**WHAT YOU HAVE TO DO:** Output every record below exactly as it appears.

**RECORDS FOR THIS EXERCISE:**
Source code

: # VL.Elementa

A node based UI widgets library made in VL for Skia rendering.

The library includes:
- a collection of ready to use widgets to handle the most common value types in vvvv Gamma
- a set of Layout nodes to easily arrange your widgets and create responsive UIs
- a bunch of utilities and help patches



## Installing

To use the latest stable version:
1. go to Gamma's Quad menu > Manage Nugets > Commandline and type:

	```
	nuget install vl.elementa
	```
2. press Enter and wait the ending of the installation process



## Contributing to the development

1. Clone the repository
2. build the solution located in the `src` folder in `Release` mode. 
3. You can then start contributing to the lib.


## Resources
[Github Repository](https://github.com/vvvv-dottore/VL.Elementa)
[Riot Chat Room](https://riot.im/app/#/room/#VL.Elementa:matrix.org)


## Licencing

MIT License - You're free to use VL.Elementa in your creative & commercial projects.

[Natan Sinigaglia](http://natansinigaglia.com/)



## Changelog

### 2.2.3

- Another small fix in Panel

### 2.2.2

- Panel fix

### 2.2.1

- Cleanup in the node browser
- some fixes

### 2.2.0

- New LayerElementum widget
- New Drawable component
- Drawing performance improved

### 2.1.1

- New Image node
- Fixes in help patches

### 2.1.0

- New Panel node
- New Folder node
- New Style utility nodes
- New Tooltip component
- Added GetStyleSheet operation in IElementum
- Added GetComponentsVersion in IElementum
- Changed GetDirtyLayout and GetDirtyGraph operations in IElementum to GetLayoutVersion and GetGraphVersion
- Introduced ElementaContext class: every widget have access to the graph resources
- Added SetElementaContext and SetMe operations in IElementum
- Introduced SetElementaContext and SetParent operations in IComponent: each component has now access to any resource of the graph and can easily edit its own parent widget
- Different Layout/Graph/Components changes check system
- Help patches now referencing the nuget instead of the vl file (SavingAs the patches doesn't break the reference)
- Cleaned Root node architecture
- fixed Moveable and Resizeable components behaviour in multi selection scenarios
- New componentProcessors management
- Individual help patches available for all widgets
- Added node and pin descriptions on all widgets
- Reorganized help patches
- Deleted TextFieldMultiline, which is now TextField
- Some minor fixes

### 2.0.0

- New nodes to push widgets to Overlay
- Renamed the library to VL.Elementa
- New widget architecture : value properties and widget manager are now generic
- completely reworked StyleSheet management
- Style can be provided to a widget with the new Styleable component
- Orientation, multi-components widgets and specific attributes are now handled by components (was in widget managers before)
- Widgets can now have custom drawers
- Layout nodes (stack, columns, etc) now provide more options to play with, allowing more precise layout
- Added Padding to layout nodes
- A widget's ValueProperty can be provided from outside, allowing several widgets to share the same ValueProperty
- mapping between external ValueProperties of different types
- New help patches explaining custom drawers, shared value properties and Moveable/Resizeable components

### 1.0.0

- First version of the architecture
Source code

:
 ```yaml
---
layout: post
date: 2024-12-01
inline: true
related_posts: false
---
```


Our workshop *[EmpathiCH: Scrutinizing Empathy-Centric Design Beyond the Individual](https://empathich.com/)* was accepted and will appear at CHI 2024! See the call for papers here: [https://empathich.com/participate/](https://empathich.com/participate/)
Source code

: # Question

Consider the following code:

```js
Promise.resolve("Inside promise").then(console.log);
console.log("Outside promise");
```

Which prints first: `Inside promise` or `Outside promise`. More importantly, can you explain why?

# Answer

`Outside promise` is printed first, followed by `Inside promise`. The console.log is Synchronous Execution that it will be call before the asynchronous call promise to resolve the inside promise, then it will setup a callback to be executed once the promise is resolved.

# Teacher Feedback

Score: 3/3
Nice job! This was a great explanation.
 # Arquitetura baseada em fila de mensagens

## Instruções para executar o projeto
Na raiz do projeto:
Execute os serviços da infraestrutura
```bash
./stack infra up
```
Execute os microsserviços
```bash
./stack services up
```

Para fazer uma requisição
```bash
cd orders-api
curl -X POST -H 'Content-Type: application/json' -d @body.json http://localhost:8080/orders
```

**ANSWER BOX:**
Source code

: # VL.Elementa

A node based UI widgets library made in VL for Skia rendering.

The library includes:
- a collection of ready to use widgets to handle the most common value types in vvvv Gamma
- a set of Layout nodes to easily arrange your widgets and create responsive UIs
- a bunch of utilities and help patches



## Installing

To use the latest stable version:
1. go to Gamma's Quad menu > Manage Nugets > Commandline and type:

	```
	nuget install vl.elementa
	```
2. press Enter and wait the ending of the installation process



## Contributing to the development

1. Clone the repository
2. build the solution located in the `src` folder in `Release` mode. 
3. You can then start contributing to the lib.


## Resources
[Github Repository](https://github.com/vvvv-dottore/VL.Elementa)
[Riot Chat Room](https://riot.im/app/#/room/#VL.Elementa:matrix.org)


## Licencing

MIT License - You're free to use VL.Elementa in your creative & commercial projects.

[Natan Sinigaglia](http://natansinigaglia.com/)



## Changelog

### 2.2.3

- Another small fix in Panel

### 2.2.2

- Panel fix

### 2.2.1

- Cleanup in the node browser
- some fixes

### 2.2.0

- New LayerElementum widget
- New Drawable component
- Drawing performance improved

### 2.1.1

- New Image node
- Fixes in help patches

### 2.1.0

- New Panel node
- New Folder node
- New Style utility nodes
- New Tooltip component
- Added GetStyleSheet operation in IElementum
- Added GetComponentsVersion in IElementum
- Changed GetDirtyLayout and GetDirtyGraph operations in IElementum to GetLayoutVersion and GetGraphVersion
- Introduced ElementaContext class: every widget have access to the graph resources
- Added SetElementaContext and SetMe operations in IElementum
- Introduced SetElementaContext and SetParent operations in IComponent: each component has now access to any resource of the graph and can easily edit its own parent widget
- Different Layout/Graph/Components changes check system
- Help patches now referencing the nuget instead of the vl file (SavingAs the patches doesn't break the reference)
- Cleaned Root node architecture
- fixed Moveable and Resizeable components behaviour in multi selection scenarios
- New componentProcessors management
- Individual help patches available for all widgets
- Added node and pin descriptions on all widgets
- Reorganized help patches
- Deleted TextFieldMultiline, which is now TextField
- Some minor fixes

### 2.0.0

- New nodes to push widgets to Overlay
- Renamed the library to VL.Elementa
- New widget architecture : value properties and widget manager are now generic
- completely reworked StyleSheet management
- Style can be provided to a widget with the new Styleable component
- Orientation, multi-components widgets and specific attributes are now handled by components (was in widget managers before)
- Widgets can now have custom drawers
- Layout nodes (stack, columns, etc) now provide more options to play with, allowing more precise layout
- Added Padding to layout nodes
- A widget's ValueProperty can be provided from outside, allowing several widgets to share the same ValueProperty
- mapping between external ValueProperties of different types
- New help patches explaining custom drawers, shared value properties and Moveable/Resizeable components

### 1.0.0

- First version of the architecture
Source code

:
 ```yaml
---
layout: post
date: 2024-12-01
inline: true
related_posts: false
---
```


Our workshop *[EmpathiCH: Scrutinizing Empathy-Centric Design Beyond the Individual](https://empathich.com/)* was accepted and will appear at CHI 2024! See the call for papers here: [https://empathich.com/participate/](https://empathich.com/participate/)
Source code

: # Question

Consider the following code:

```js
Promise.resolve("Inside promise").then(console.log);
console.log("Outside promise");
```

Which prints first: `Inside promise` or `Outside promise`. More importantly, can you explain why?

# Answer

`Outside promise` is printed first, followed by `Inside promise`. The console.log is Synchronous Execution that it will be call before the asynchronous call promise to resolve the inside promise, then it will setup a callback to be executed once the promise is resolved.

# Teacher Feedback

Score: 3/3
Nice job! This was a great explanation.
 # Arquitetura baseada em fila de mensagens

## Instruções para executar o projeto
Na raiz do projeto:
Execute os serviços da infraestrutura
```bash
./stack infra up
```
Execute os microsserviços
```bash
./stack services up
```

Para fazer uma requisição
```bash
cd orders-api
curl -X POST -H 'Content-Type: application/json' -d @body.json http://localhost:8080/orders
```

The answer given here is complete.